*** Recorded information ***

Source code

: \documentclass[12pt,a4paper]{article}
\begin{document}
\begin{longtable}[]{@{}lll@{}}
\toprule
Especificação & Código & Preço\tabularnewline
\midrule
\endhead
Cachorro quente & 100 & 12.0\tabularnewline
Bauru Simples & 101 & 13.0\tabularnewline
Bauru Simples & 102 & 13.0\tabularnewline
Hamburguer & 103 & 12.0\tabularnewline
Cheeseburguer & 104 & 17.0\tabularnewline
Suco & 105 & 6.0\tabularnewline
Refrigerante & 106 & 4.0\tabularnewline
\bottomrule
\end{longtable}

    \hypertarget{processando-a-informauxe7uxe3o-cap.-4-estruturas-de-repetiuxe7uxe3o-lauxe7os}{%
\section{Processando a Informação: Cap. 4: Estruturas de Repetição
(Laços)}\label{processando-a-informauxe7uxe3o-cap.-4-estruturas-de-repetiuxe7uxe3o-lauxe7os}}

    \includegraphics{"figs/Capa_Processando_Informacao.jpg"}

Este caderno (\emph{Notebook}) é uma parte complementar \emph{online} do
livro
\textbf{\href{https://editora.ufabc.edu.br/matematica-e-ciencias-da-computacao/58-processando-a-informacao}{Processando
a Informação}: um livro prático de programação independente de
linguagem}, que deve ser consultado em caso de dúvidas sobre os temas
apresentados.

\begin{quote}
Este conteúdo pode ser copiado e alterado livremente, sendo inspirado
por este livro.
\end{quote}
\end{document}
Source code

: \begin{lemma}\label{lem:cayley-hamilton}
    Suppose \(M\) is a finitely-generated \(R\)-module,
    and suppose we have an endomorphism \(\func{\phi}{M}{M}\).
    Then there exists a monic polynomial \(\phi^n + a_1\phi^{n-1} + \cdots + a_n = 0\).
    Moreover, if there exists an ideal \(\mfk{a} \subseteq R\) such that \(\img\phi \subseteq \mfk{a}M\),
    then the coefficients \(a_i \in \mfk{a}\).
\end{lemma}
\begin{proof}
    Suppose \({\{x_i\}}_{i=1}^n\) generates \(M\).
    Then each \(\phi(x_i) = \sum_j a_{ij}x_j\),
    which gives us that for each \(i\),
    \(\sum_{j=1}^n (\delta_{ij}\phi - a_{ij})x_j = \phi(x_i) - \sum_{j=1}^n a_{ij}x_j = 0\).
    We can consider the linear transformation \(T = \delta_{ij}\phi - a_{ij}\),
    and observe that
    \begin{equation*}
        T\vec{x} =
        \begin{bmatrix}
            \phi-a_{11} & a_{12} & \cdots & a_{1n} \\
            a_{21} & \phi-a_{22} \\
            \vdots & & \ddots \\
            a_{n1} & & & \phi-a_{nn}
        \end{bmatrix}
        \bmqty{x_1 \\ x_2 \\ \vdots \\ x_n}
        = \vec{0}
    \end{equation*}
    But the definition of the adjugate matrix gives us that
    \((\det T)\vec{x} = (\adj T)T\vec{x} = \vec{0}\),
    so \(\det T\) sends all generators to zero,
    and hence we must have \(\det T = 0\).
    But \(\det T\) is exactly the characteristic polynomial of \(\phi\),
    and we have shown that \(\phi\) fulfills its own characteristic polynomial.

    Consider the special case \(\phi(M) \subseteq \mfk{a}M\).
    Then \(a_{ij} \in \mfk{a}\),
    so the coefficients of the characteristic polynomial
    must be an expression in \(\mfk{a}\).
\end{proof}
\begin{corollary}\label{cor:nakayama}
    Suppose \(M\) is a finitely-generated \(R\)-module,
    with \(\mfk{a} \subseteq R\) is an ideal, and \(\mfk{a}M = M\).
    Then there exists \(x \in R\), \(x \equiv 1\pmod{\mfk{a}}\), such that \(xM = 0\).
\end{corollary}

*** End of Recorded information ***

Write down all the entries again without a single difference.

▶ **Output for this exercise**:
Source code

: \documentclass[12pt,a4paper]{article}
\begin{document}
\begin{longtable}[]{@{}lll@{}}
\toprule
Especificação & Código & Preço\tabularnewline
\midrule
\endhead
Cachorro quente & 100 & 12.0\tabularnewline
Bauru Simples & 101 & 13.0\tabularnewline
Bauru Simples & 102 & 13.0\tabularnewline
Hamburguer & 103 & 12.0\tabularnewline
Cheeseburguer & 104 & 17.0\tabularnewline
Suco & 105 & 6.0\tabularnewline
Refrigerante & 106 & 4.0\tabularnewline
\bottomrule
\end{longtable}

    \hypertarget{processando-a-informauxe7uxe3o-cap.-4-estruturas-de-repetiuxe7uxe3o-lauxe7os}{%
\section{Processando a Informação: Cap. 4: Estruturas de Repetição
(Laços)}\label{processando-a-informauxe7uxe3o-cap.-4-estruturas-de-repetiuxe7uxe3o-lauxe7os}}

    \includegraphics{"figs/Capa_Processando_Informacao.jpg"}

Este caderno (\emph{Notebook}) é uma parte complementar \emph{online} do
livro
\textbf{\href{https://editora.ufabc.edu.br/matematica-e-ciencias-da-computacao/58-processando-a-informacao}{Processando
a Informação}: um livro prático de programação independente de
linguagem}, que deve ser consultado em caso de dúvidas sobre os temas
apresentados.

\begin{quote}
Este conteúdo pode ser copiado e alterado livremente, sendo inspirado
por este livro.
\end{quote}
\end{document}
Source code

: \begin{lemma}\label{lem:cayley-hamilton}
    Suppose \(M\) is a finitely-generated \(R\)-module,
    and suppose we have an endomorphism \(\func{\phi}{M}{M}\).
    Then there exists a monic polynomial \(\phi^n + a_1\phi^{n-1} + \cdots + a_n = 0\).
    Moreover, if there exists an ideal \(\mfk{a} \subseteq R\) such that \(\img\phi \subseteq \mfk{a}M\),
    then the coefficients \(a_i \in \mfk{a}\).
\end{lemma}
\begin{proof}
    Suppose \({\{x_i\}}_{i=1}^n\) generates \(M\).
    Then each \(\phi(x_i) = \sum_j a_{ij}x_j\),
    which gives us that for each \(i\),
    \(\sum_{j=1}^n (\delta_{ij}\phi - a_{ij})x_j = \phi(x_i) - \sum_{j=1}^n a_{ij}x_j = 0\).
    We can consider the linear transformation \(T = \delta_{ij}\phi - a_{ij}\),
    and observe that
    \begin{equation*}
        T\vec{x} =
        \begin{bmatrix}
            \phi-a_{11} & a_{12} & \cdots & a_{1n} \\
            a_{21} & \phi-a_{22} \\
            \vdots & & \ddots \\
            a_{n1} & & & \phi-a_{nn}
        \end{bmatrix}
        \bmqty{x_1 \\ x_2 \\ \vdots \\ x_n}
        = \vec{0}
    \end{equation*}
    But the definition of the adjugate matrix gives us that
    \((\det T)\vec{x} = (\adj T)T\vec{x} = \vec{0}\),
    so \(\det T\) sends all generators to zero,
    and hence we must have \(\det T = 0\).
    But \(\det T\) is exactly the characteristic polynomial of \(\phi\),
    and we have shown that \(\phi\) fulfills its own characteristic polynomial.

    Consider the special case \(\phi(M) \subseteq \mfk{a}M\).
    Then \(a_{ij} \in \mfk{a}\),
    so the coefficients of the characteristic polynomial
    must be an expression in \(\mfk{a}\).
\end{proof}
\begin{corollary}\label{cor:nakayama}
    Suppose \(M\) is a finitely-generated \(R\)-module,
    with \(\mfk{a} \subseteq R\) is an ideal, and \(\mfk{a}M = M\).
    Then there exists \(x \in R\), \(x \equiv 1\pmod{\mfk{a}}\), such that \(xM = 0\).
\end{corollary}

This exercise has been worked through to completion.